Siento la extraña obligación de regar este jardín y, por malos recuerdos que me traiga, no dejar que se marchiten estas flores. Fue aquí donde papá cogió su pistola y tiñó los narcisos de color carmesí, supongo que es la sensación de que parte de él se ha quedado entre sus tallos.
Mi padre había sido soldado y aunque llevaba varios años retirado, me confesó en secreto que había traído la guerra con él a casa, que por más que bebía en el salón, no lograba zafarse de ella.
-Es duro perder a tus compañeros y amigos, y se que algún día pasaras por eso, pero rezo a Dios para que jamás debas encañonar a un niño con tu arma, da igual si el te está apuntando con la mirada alienada.
Solía venir al jardín y pasaba las horas construyendo juguetes y arreglando el columpio del árbol una y otra vez, sin importar que ni mi hermana ni yo tuviéramos ya edad para jugar, el sólo quería mantenernos a salvo y evitar a toda costa que creciéramos... Lo cierto es que echo de menos aquello, despertar los fines de semana con su voz cargada de café sugiriéndonos ir a pescar al pantano, ahora ya nunca voy por allí, no puedo.
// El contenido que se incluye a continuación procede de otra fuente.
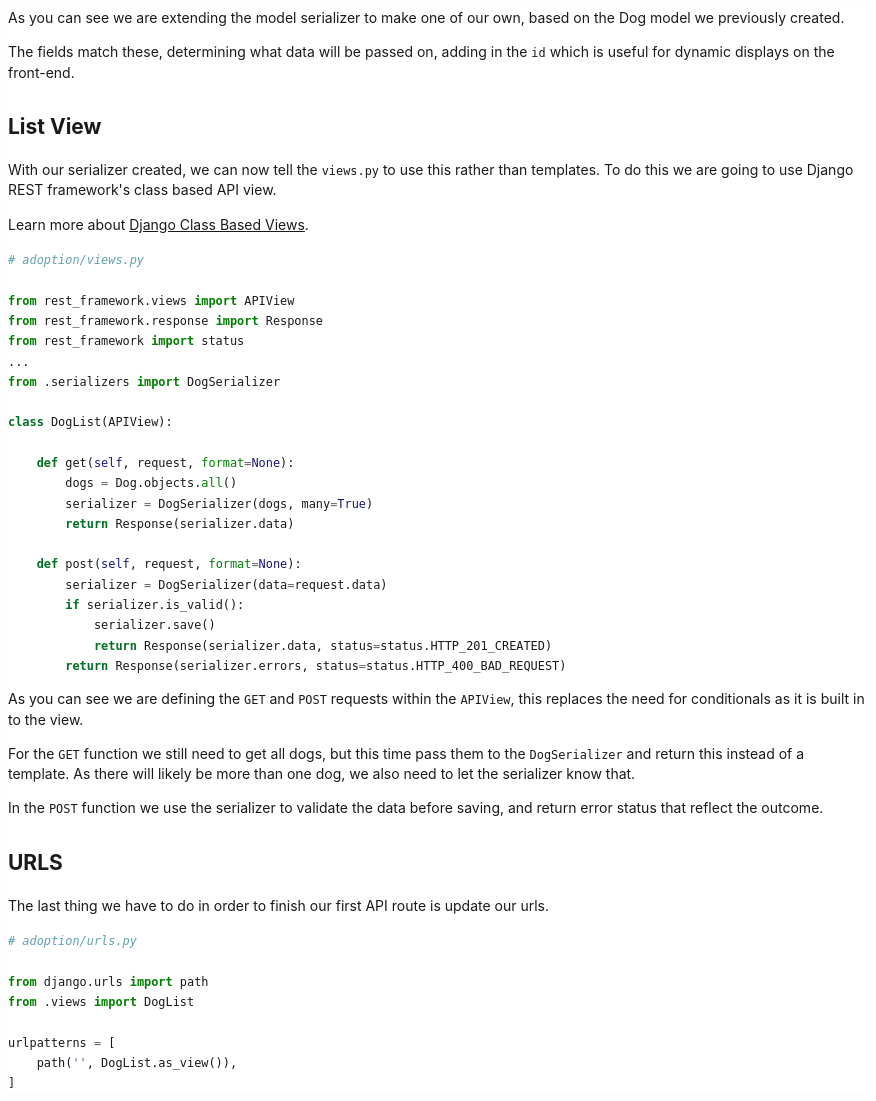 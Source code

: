 As you can see we are extending the model serializer to make one of our own, based on the Dog model we previously created. 

The fields match these, determining what data will be passed on, adding in the `id` which is useful for dynamic displays on the front-end.

## List View

With our serializer created, we can now tell the `views.py` to use this rather than templates. To do this we are going to use Django REST framework's class based API view. 

Learn more about [Django Class Based Views](https://github.com/getfutureproof/fp_guides_wiki/wiki/Django-Class-based-Views).

```python
# adoption/views.py

from rest_framework.views import APIView
from rest_framework.response import Response
from rest_framework import status
...
from .serializers import DogSerializer

class DogList(APIView):

    def get(self, request, format=None):
        dogs = Dog.objects.all()
        serializer = DogSerializer(dogs, many=True)
        return Response(serializer.data)

    def post(self, request, format=None):
        serializer = DogSerializer(data=request.data)
        if serializer.is_valid():
            serializer.save()
            return Response(serializer.data, status=status.HTTP_201_CREATED)
        return Response(serializer.errors, status=status.HTTP_400_BAD_REQUEST)
```

As you can see we are defining the `GET` and `POST` requests within the `APIView`, this replaces the need for conditionals as it is built in to the view.

For the `GET` function we still need to get all dogs, but this time pass them to the `DogSerializer` and return this instead of a template. As there will likely be more than one dog, we also need to let the serializer know that.

In the `POST` function we use the serializer to validate the data before saving, and return error status that reflect the outcome.

## URLS

The last thing we have to do in order to finish our first API route is update our urls.

```python
# adoption/urls.py

from django.urls import path
from .views import DogList

urlpatterns = [
    path('', DogList.as_view()),
]
```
En la familia solían murmurar que papá siempre había estado loco, que solo un demente escogería ese tipo de vida dejando en casa a su muer y sus hijos sin mayor amparo, especialmente la tía Elena:
-Debería haberse preocupado más por su familia y no por la de otros.
Vieja amargada... Mamá se había enamorado de él con galones en la camisa y muchos sueños en la cabeza, y el lo dio siempre todo por dejar un futuro mejor a su familia, eso es algo que nosotros sabíamos, siempre estuvimos orgullosos de su esfuerzo, y jamás olvidaba un cumpleaños, por muy lejos que estuviera.
Sin embargo hizo cosas horribles, era su deber y no le permitían cuestionar nada de lo que se le encomendaba desde arriba, “jerarquía y deber”, el precio por tratar de construir un mundo más seguro donde poder estar, ¿Valía la pena?. Después de Senegal ya nunca lograba descansar, dormía a base de pastillas y se despertaba aterrorizado a media noche, creyendo que ninguno de nosotros le oía.
En los últimos días, solía confesarse con mamá en la cocina mientras nosotros desayunábamos en el salón, suspiraba y le preguntaba de qué había servido todo lo que hicieron allí cuando encendía la televisión y veía que todo seguía igual, hileras de cuerpos maltratados e inertes a las puertas de cualquier edificio.
No considero que fuese un héroe por lo que hizo en aquellos países o en este, pero se que vivió con una sombra que los demás no podrían ni imaginar, que sacrificó tanto de sí mismo para que otros, nosotros, solo experimentáramos el horror de la guerra cuando encendiéramos la televisión. Me siento aquí, ante el jardín y me pregunto por qué no logré hacer que se encontrara a salvo entre nosotros, traerle una taza de café al porche, ayudarle a reparar algo o dejarle ganar al ajedrez; esta no es la partida que quería perder.